SQL datasets

You can interact with SQL databases using:

External table datasets

SQL table datasets are the simplest form of interaction with SQL databases. To create an external SQL table dataset, you simply need to choose the connection, the table, and you’re all set. The content of the table is now a dataset.

  • Go to Datasets, click New > Your database type

  • Select a connection.

  • Make sure the « Read a database table » radio is selected.

  • Click on “Get tables list”

  • DSS connects to your database and retrieves the available tables.

  • Select your table.

  • Click the “Test table” button.

  • DSS shows a preview of the contents.

  • You can now save your dataset

Warning

You cannot edit the schema of an external SQL table dataset. The names of the columns are provided by the database engine.

On an external dataset, DSS chooses to preferably trust the content of the data.

If you need to edit the names of the columns for further processing, you can for example use a data preparation recipe.

When creating an external MySQL table dataset, upcast the types of the columns with unsigned integer types in the dataset schema, so that DSS’s representation covers the full range of the values in these columns (use ‘smallint’ for ‘tinyint unsigned’, ‘int’ for ‘smallint unsigned’, ‘bigint’ for ‘int unsigned’). As MySQL silently casts unsigned values to signed ones in queries, and DSS treats integer types as signed, it is advised to avoid unsigned integers.

External query datasets

A SQL dataset can also be defined by a custom query. The results of the query become the rows of the dataset. This allows you to create a virtual dataset, without having to materialize the rows (for example, if the query joins several tables).

A SQL query database is read-only. You cannot write to a SQL query.

Note

Data Science Studio does not automatically test SQL queries, as they can be very expensive. You need to manually click the Test query button

Managed SQL datasets

Managed datasets can be created on SQL databases. Only “table” datasets can be managed (it makes no sense to write on a SQL query dataset).

You can create a managed SQL dataset:

  • by clicking on the Managed dataset button in the New Dataset page

  • by creating a new managed dataset as output of a recipe

When you create a managed SQL dataset, you start by selecting the connection in which it gets written. A table name is automatically selected based on the name of the SQL dataset. You can change it. A managed SQL dataset can target either an existing table or a non-existing one.

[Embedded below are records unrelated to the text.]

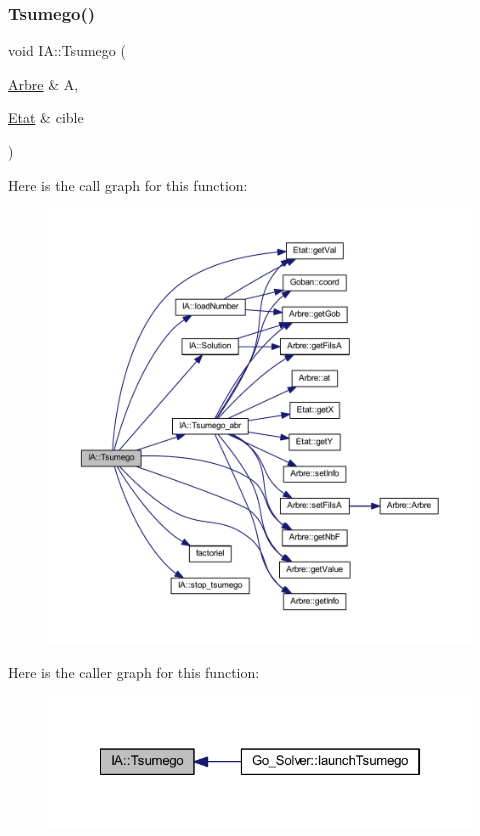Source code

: \subsubsection{\texorpdfstring{Tsumego()}{Tsumego()}}
{\footnotesize\ttfamily void I\+A\+::\+Tsumego (\begin{DoxyParamCaption}\item[{\hyperlink{class_arbre}{Arbre} \&}]{A,  }\item[{\hyperlink{class_etat}{Etat} \&}]{cible }\end{DoxyParamCaption})\hspace{0.3cm}{\ttfamily [static]}}

Here is the call graph for this function\+:
\nopagebreak
\begin{figure}[H]
\begin{center}
\leavevmode
\includegraphics[width=350pt]{class_i_a_a364aef554d81e9a93bff08c28d437497_cgraph}
\end{center}
\end{figure}
Here is the caller graph for this function\+:
\nopagebreak
\begin{figure}[H]
\begin{center}
\leavevmode
\includegraphics[width=322pt]{class_i_a_a364aef554d81e9a93bff08c28d437497_icgraph}
\end{center}
\end{figure}
\mbox{\label{class_i_a_af1f6e5abe41a2225b17ca319c1fc0e4e}} 
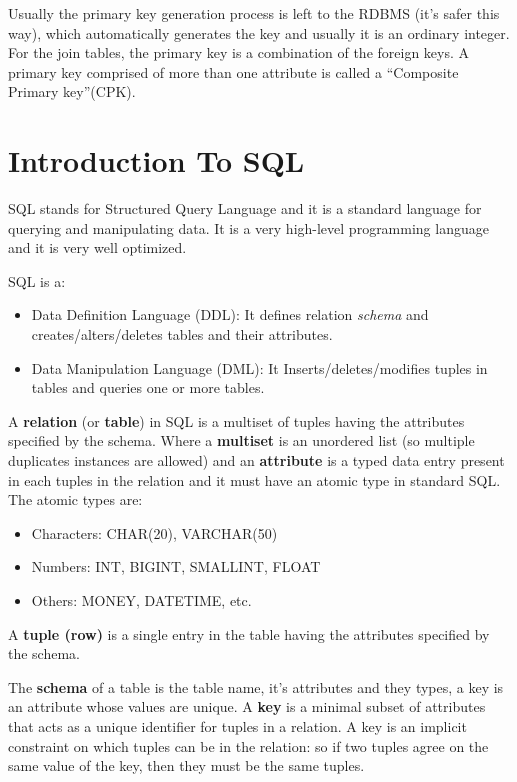 \documentclass[a4page, 11pt]{article}
\begin{document}
Usually the primary key generation process is left to the RDBMS (it's safer this way), which automatically generates the key and usually it is an ordinary integer.
For the join tables, the primary key is a combination of the foreign keys. A primary key comprised of more than one attribute is called a ``Composite Primary key''(CPK).

\section{Introduction To SQL}
SQL stands for Structured Query Language and it is a standard language for querying and manipulating data. It is a very high-level programming language and it is very well optimized.


SQL is a:
\begin{itemize}[noitemsep]
	\item Data Definition Language (DDL):\newline
	 It defines relation \textit{schema} and creates/alters/deletes tables and their attributes.
	\item Data Manipulation Language (DML):\newline
	It Inserts/deletes/modifies tuples in tables and queries one or more tables.
\end{itemize}

A \textbf{relation} (or \textbf{table}) in SQL is a multiset of tuples having the attributes specified by the schema. Where a \textbf{multiset} is an unordered list (so multiple duplicates instances are allowed) and an \textbf{attribute} is a typed data entry present in each tuples in the relation and it must have an atomic type in standard SQL. The atomic types are:
\begin{itemize}
	\item Characters: CHAR(20), VARCHAR(50)
	\item Numbers: INT, BIGINT, SMALLINT, FLOAT
	\item Others: MONEY, DATETIME, etc.
\end{itemize}
A \textbf{tuple (row)} is a single entry in the table having the attributes specified by the schema.

The \textbf{schema} of a table is the table name, it's attributes and they types, a key is an attribute whose values are unique. A \textbf{key} is a minimal subset of attributes that acts as a unique identifier for tuples in a relation. A key is an implicit constraint on which tuples can be in the relation: so if two tuples agree on the same value of the key, then they must be the same tuples. 
\end{document}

When you click the Test button, Dataiku DSS checks if the table exists in the database:

  • If the table does not exist, then you have the ability to create it. You can choose not to create the table, and any recipe that requires it would automatically create the table.

  • If the table exists, DSS automatically checks its schema. DSS warns you if the schema of the table and the dataset do not match, and suggests these fixes:
    • Drop the table (so it will be recreated with the dataset schema)

    • Override the dataset schema with the current schema of the table.

It is good practice to ensure that the settings of the managed datasets are relocatable. See Making relocatable managed datasets for more details.